Décision de la cour du travail

La cour relève que le fondement de la demande ne semble pas contesté, le débat se muant dans la sphère de la prescription. Elle confirme la conclusion du premier juge. Elle développe, cependant, la question des effets du dépôt de la déclaration de créance, et ce à la lumière de l’arrêt de la Cour de cassation du 19 janvier 2009 précité.

Les principes tels que rappelés par la cour du travail sont les suivants :

  • Le dépôt de la déclaration de créance interrompt la prescription à l’égard de tous les débiteurs solidaires,
  • Cette interruption n’a cependant pas perduré contre eux pendant toute la procédure de faillite, la suspension ne valant qu’à l’égard du débiteur déclaré en état de faillite.

La cour rappelle l’enseignement de l’arrêt de la Cour suprême selon lequel l’effet suspensif du dépôt de la déclaration de créance se justifie uniquement par le fait qu’aussi longtemps que la faillite n’est pas clôturée, le créancier ne peut pas poursuivre l’exécution de son action. Cependant, la situation du créancier qui dispose d’une action distincte à l’égard du débiteur solidaire qui n’a pas été déclaré en faillite est distincte.

La cour confirme dès lors la décision du tribunal, qui n’a pas admis qu’une mise en demeure, adressée par l’ONSS a pu constituer à l’époque un mode valable de l’interruption de la prescription. Elle répond également à l’argument tiré par l’ONSS de l’article 2262bis du Code civil, selon lequel tout jugement portant une condamnation civile fait naître une nouvelle action (avec délai de prescription de 10 ans) et de l’article 1206 du Code civil, qui fixe comme règle que les poursuites contre l’un des débiteurs solidaires interrompent la prescription à l’égard des autres. Pour la cour, ceci ne signifie pas que le délai de prescription applicable pour l’action contre les débiteurs solidaires est toujours et nécessairement identique. Si le créancier a obtenu un jugement contre le débiteur principal (ce qui implique qu’il dispose d’une action en exécution), ceci ne signifie pas qu’il peut faire valoir à l’égard d’un débiteur solidaire le délai particulier de la prescription de l’action en exécution du jugement.

Intérêt de la décision

Cet arrêt précise une question peu souvent abordée, étant celle de l’effet de l’interruption de la prescription entrainée par le dépôt de la déclaration de créance dans une faillite, et ce en ce qui concerne la situation des débiteurs solidaires.
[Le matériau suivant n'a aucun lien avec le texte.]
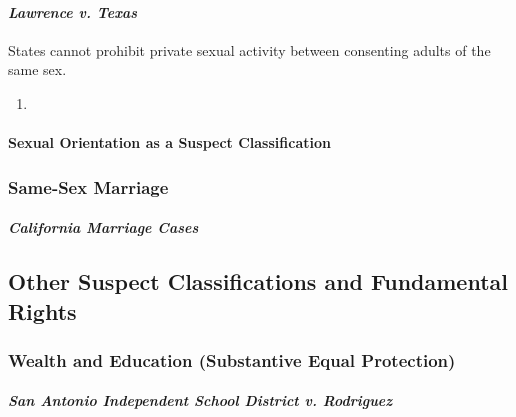 \paragraph{\emph{Lawrence v. Texas}}

States cannot prohibit private sexual activity between consenting adults of 
the same sex.

\begin{enumerate}
    \item %
\end{enumerate}
 
\paragraph{Sexual Orientation as a Suspect Classification}
 
 
\subsubsection{Same-Sex Marriage}

\paragraph{\emph{California Marriage Cases}}

 
\subsection{Other Suspect Classifications and Fundamental Rights}
 
\subsubsection{Wealth and Education (Substantive Equal Protection)}

\paragraph{\emph{San Antonio Independent School District v. Rodriguez}}

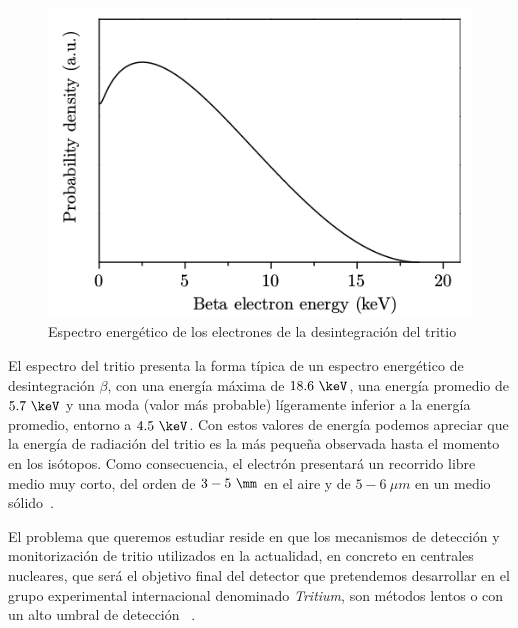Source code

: \begin{figure}[hbtp]
\includegraphics[scale=0.6]{Espectro.png}
\centering
\caption{Espectro energético de los electrones de la desintegración del tritio ~\cite{TesisTritio}\label{fig:Espectrotritio}}
\end{figure}

El espectro del tritio presenta la forma típica de un espectro energético de desintegración $\beta$, con una energía máxima de $18.6~\keV$, una energía promedio de $5.7~\keV$ y una moda (valor más probable) lígeramente inferior a la energía promedio, entorno a $4.5~\keV$. Con estos valores de energía podemos apreciar que la energía de radiación del tritio es la más pequeña observada hasta el momento en los isótopos. Como consecuencia, el electrón presentará un recorrido libre medio muy corto, del orden de $3-5~\mm$ en el aire y de $5-6~\mu m$ en un medio sólido~\cite{Isotopos}.

El problema que queremos estudiar  reside en que los mecanismos de detección y monitorización de tritio utilizados en la actualidad, en concreto en centrales nucleares, que será el objetivo final del detector que pretendemos desarrollar en el grupo experimental internacional denominado \textit{Tritium}, son métodos lentos o con un alto umbral de detección ~\cite{limiteMB, Limitetiempo, Limite}.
Dans son arrêt du 19 janvier 2009, la Cour de cassation a rappelé que, en vertu de l’article 42, alinéa 1er, de la loi du 27 juin 1969, les créances de l’ONSS à charge des employeurs et des personnes visées à l’article 30bis se prescrivent par 5 ans. Ce délai de prescription peut être interrompu conformément aux articles 2244 et suivants du Code civil par une lettre recommandée émanant de l’ONSS et adressée à l’employeur. Ceci ne signifie pas que, si une lettre recommandée a été adressée aux cocontractants de l’employeur, ceci a pour effet d’interrompre la prescription de la créance à l’égard de celui-ci. La Cour de Cassation a dès lors accueilli, dans son arrêt du 19 janvier 2009, le pourvoi contre un arrêt de la Cour du travail d’Anvers qui avait jugé de la sorte.